> [What the task requires]:
Pictures stay out of this copy; please retype only the lines from the start of the records through the line with "शृणु कालि प्रवक्ष्यामि चित्तमादायगोप्तितं ।".

"""

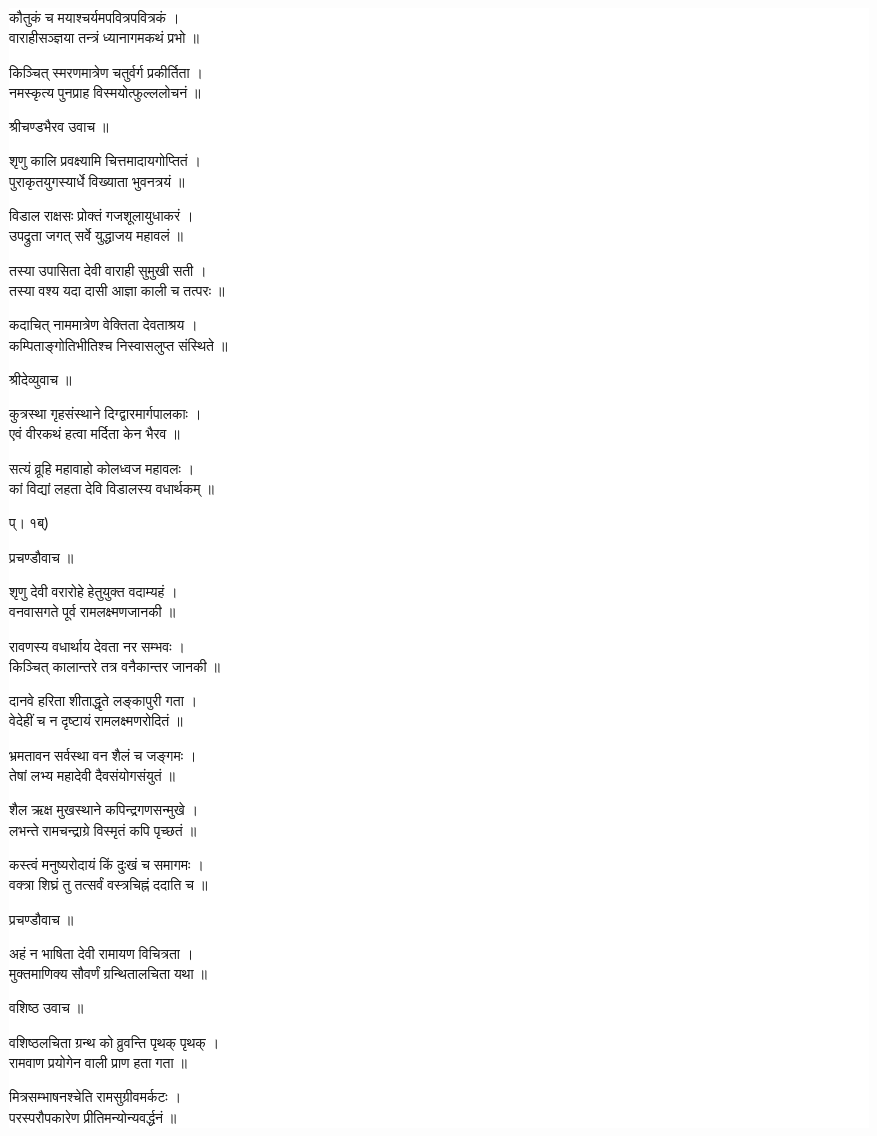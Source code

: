 कौतुकं च मयाश्चर्यमपवित्रपवित्रकं ।  
वाराहीसञ्ज्ञया तन्त्रं ध्यानागमकथं प्रभो ॥  
  
किञ्चित् स्मरणमात्रेण चतुर्वर्ग प्रकीर्तिता ।  
नमस्कृत्य पुनप्राह विस्मयोत्फुल्ललोचनं ॥  
  
श्रीचण्डभैरव उवाच ॥  
  
शृणु कालि प्रवक्ष्यामि चित्तमादायगोप्तितं ।  
पुराकृतयुगस्यार्धे विख्याता भुवनत्रयं ॥  
  
विडाल राक्षसः प्रोक्तं गजशूलायुधाकरं ।  
उपद्रुता जगत् सर्वे युद्धाजय महावलं ॥  
  
तस्या उपासिता देवी वाराही सुमुखी सती ।  
तस्या वश्य यदा दासी आज्ञा काली च तत्परः ॥  
  
कदाचित् नाममात्रेण वेक्तिता देवताश्रय ।  
कम्पिताङ्गोतिभीतिश्च निस्वासलुप्त संस्थिते ॥  
  
श्रीदेव्युवाच ॥  
  
कुत्रस्था गृहसंस्थाने दिग्द्वारमार्गपालकाः ।  
एवं वीरकथं हत्वा मर्दिता केन भैरव ॥  
  
सत्यं व्रूहि महावाहो कोलध्वज महावलः ।  
कां विद्यां लहता देवि विडालस्य वधार्थकम् ॥  
  
प्। १ब्)  
  
प्रचण्डौवाच ॥  
  
शृणु देवी वरारोहे हेतुयुक्त वदाम्यहं ।  
वनवासगते पूर्व रामलक्ष्मणजानकी ॥  
  
रावणस्य वधार्थाय देवता नर सम्भवः ।  
किञ्चित् कालान्तरे तत्र वनैकान्तर जानकी ॥  
  
दानवे हरिता शीताद्धृते लङ्कापुरी गता ।  
वेदेहीं च न दृष्टायं रामलक्ष्मणरोदितं ॥  
  
भ्रमतावन सर्वस्था वन शैलं च जङ्गमः ।  
तेषां लभ्य महादेवी दैवसंयोगसंयुतं ॥  
  
शैल ऋक्ष मुखस्थाने कपिन्द्रगणसन्मुखे ।  
लभन्ते रामचन्द्राग्रे विस्मृतं कपि पृच्छतं ॥  
  
कस्त्वं मनुष्यरोदायं किं दुःखं च समागमः ।  
वक्त्रा शिघ्रं तु तत्सर्वं वस्त्रचिह्नं ददाति च ॥  
  
प्रचण्डौवाच ॥  
  
अहं न भाषिता देवी रामायण विचित्रता ।  
मुक्तमाणिक्य सौवर्णं ग्रन्थितालचिता यथा ॥  
  
वशिष्ठ उवाच ॥  
  
वशिष्ठलचिता ग्रन्थ को व्रुवन्ति पृथक् पृथक् ।  
रामवाण प्रयोगेन वाली प्राण हता गता ॥  
  
मित्रसम्भाषनश्चेति रामसुग्रीवमर्कटः ।  
परस्परौपकारेण प्रीतिमन्योन्यवर्द्धनं ॥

"""

> [Exercise solution]:
Source code

: कौतुकं च मयाश्चर्यमपवित्रपवित्रकं ।  
वाराहीसञ्ज्ञया तन्त्रं ध्यानागमकथं प्रभो ॥  
  
किञ्चित् स्मरणमात्रेण चतुर्वर्ग प्रकीर्तिता ।  
नमस्कृत्य पुनप्राह विस्मयोत्फुल्ललोचनं ॥  
  
श्रीचण्डभैरव उवाच ॥  
  
शृणु कालि प्रवक्ष्यामि चित्तमादायगोप्तितं ।  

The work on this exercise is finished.